Elusive properties of countably infinite graphs
Márton Elekes, Tamás Kátay, Anett Kocsis
TL;DR
The paper extends the Aanderaa–Karp–Rosenberg framework to countably infinite graphs by studying the infinite-length Seeker–Hider game on $V=\mathbb{N}$ and introducing $\infty$-elusiveness. It proves a spectrum of results: (i) natural properties like containing cycles (girth), connectedness, and bipartiteness exhibit $\infty$-elusiveness; (ii) there exist monotone properties not $\infty$-elusive, including the presence of $k$ independent edges and absence of isolated vertices; (iii) a separation result showing $\mathcal{S}_0$ is $\infty$-elusive but not elusive, thereby distinguishing $\infty$-elusiveness from traditional elusiveness; (iv) a descriptive-set-theoretic analysis clarifies when $\infty$-elusive games are determined, linking determinacy to monotonicity and Borel complexity, with open problems about the full scope of determinacy and the existence of natural $\mathcal{S}$ exhibiting these phenomena.

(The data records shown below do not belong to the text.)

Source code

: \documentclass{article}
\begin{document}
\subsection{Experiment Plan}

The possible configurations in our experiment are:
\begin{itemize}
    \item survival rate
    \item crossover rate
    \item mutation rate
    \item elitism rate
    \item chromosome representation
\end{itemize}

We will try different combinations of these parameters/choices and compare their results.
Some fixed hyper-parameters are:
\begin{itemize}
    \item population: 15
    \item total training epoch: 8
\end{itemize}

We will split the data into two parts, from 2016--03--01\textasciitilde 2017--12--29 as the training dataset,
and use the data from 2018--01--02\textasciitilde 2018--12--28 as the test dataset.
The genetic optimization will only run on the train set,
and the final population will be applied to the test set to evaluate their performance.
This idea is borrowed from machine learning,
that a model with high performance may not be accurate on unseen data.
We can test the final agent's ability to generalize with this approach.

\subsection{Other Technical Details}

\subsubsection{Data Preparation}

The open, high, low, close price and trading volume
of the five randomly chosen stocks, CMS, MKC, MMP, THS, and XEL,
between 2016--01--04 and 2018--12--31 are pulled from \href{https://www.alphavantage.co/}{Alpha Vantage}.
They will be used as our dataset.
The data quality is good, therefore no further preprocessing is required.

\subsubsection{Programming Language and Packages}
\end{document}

Overall, the work reveals a nuanced landscape where infinite-horizon strategies produce richer behavior than their transfinite or finite analogs, with implications for understanding graph properties under adversarial exploration and for connections to descriptive set theory. The results broaden understanding of graph properties in the infinite setting and highlight key open questions at the intersection of combinatorics, logic, and topology.
Abstract
A graph property is elusive (or evasive) if any algorithm testing it by asking questions of the form ''Is there an edge between vertices x and y?'' must, in the worst case, examine all pairs of vertices. Elusiveness for infinite vertex sets has been first studied by Csernák and Soukup, who proved that the long-standing Aanderaa-Karp-Rosenberg Conjecture -- which states that every nontrivial monotone graph property is elusive -- fails for infinite vertex sets. We extend their work by giving a closer look to the case when the vertex set is countably infinite and the ''algorithm'' terminates after infinitely many steps. Among others, we prove that connectedness is elusive, which strengthens a result of Csernák and Soukup. We give counterexamples to the infinite version of the Aanderaa-Karp-Rosenberg Conjecture even if the ''algorithm'' is required to terminate after infinitely many steps, which strengthens results of Csernák and Soukup.